The potential costs of sex can be divided into two large categories. The first category consists of costs that are not derived from anisogamy, and includes costs associated with recombination, with delay of synthesis at the cellular level (cellular-mechanical cost), and with fertilization. The second large category of costs is derived from anisogamy. Specific costs include the cost of genome dilution (cost of males) and the cost of sexual selection. The cost of genome dilution applies to sexual females in anisogamous organisms because the female provides cytoplasm and reserve materials to support the male genome as well as her own genome. The cost of sexual selection is caused by loss of fitness through selection resulting from sexual competition, or through dual phenotypic specialization of a single species as a result of sexual selection.
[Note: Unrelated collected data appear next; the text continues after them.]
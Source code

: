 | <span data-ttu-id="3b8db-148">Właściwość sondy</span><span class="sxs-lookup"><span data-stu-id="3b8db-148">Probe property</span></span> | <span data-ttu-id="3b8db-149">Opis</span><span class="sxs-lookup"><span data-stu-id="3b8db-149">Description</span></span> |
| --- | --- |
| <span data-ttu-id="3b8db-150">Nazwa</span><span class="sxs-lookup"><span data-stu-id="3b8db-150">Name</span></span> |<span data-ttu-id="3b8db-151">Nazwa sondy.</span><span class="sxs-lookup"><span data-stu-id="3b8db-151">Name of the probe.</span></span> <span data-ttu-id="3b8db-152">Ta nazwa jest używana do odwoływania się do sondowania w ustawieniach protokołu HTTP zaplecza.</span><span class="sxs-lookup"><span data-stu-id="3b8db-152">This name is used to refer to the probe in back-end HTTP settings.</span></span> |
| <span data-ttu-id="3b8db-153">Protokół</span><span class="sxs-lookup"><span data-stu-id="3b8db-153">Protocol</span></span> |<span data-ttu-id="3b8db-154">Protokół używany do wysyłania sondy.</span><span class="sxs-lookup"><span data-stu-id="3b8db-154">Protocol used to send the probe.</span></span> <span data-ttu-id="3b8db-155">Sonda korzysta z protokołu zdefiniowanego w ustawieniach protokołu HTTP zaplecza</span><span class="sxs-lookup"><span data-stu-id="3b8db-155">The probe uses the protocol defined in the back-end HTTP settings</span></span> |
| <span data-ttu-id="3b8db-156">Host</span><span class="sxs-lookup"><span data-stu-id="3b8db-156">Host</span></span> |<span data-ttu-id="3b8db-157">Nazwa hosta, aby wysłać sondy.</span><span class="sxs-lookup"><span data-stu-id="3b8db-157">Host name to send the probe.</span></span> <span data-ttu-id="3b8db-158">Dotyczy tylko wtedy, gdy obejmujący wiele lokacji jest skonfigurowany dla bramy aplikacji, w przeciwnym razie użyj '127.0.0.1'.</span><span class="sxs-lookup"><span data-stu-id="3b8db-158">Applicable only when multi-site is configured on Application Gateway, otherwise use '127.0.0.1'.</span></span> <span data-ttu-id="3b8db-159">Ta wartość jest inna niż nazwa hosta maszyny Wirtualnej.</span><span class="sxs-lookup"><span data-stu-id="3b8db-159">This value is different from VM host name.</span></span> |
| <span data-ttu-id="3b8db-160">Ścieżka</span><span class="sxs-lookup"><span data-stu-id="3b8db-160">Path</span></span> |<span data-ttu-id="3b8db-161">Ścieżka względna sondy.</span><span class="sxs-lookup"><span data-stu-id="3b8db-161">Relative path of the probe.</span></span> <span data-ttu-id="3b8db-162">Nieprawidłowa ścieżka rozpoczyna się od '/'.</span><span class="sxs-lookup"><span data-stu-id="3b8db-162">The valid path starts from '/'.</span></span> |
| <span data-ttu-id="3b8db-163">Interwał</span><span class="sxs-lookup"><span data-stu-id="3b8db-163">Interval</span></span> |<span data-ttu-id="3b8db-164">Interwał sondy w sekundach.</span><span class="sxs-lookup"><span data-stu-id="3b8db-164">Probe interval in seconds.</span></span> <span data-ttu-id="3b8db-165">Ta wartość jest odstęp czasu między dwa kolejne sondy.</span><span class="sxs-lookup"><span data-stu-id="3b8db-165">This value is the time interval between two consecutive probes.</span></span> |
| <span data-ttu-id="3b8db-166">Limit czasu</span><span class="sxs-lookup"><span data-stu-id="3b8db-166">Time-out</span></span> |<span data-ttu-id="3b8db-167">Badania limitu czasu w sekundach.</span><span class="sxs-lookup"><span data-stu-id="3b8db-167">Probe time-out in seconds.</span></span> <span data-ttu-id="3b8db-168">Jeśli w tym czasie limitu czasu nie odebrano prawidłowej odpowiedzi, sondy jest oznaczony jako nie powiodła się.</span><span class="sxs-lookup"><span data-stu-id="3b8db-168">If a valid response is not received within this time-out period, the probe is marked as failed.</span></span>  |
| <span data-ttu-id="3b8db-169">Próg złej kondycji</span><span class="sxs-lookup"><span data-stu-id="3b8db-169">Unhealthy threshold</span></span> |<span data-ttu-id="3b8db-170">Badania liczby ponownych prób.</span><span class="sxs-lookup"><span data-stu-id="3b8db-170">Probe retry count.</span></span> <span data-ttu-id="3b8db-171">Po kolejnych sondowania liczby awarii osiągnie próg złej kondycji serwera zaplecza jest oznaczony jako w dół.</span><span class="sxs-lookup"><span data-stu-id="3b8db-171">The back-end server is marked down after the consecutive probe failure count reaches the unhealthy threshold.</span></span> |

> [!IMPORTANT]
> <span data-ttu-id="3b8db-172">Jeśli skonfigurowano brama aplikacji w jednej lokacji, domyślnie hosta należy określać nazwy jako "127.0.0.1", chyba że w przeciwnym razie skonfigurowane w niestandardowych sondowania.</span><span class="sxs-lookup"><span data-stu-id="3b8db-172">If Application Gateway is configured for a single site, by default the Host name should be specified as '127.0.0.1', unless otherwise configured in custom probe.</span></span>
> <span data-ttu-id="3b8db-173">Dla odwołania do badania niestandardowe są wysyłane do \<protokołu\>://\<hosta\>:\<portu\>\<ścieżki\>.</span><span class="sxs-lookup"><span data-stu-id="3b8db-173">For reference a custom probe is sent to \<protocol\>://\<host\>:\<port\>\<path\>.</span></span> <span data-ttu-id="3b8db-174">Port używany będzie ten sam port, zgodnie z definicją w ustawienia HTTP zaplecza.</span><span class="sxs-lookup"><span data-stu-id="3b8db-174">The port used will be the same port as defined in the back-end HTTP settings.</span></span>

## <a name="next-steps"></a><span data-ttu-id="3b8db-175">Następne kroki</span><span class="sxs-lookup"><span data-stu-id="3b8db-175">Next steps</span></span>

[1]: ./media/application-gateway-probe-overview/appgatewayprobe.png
All factors contributing to the cost of sex apply potentially to a broad spectrum of organisms. However, numerous mechanisms reduce the realized cost of sex to a level far below the potential cost. The potential cost is likely to be highest in small organisms, but the realized cost among these organisms is reduced greatly by intermittent sexuality. The realized cost of sex tends to increase with size and complexity among organisms because of increasing commitment to sex with increasing size. Increasing commitment to sex is required by the lower reproductive rates and consequently lower rates of adaptation in larger organisms, which would put such organisms at a disadvantage in relation to smaller organisms were it not for increasing commitment to sexual recombination in larger organisms. Comparable commitment to sex is not possible in smaller organisms because such organisms have a higher potential cost of sex, which maintains among them a lower limit on the frequency of sex.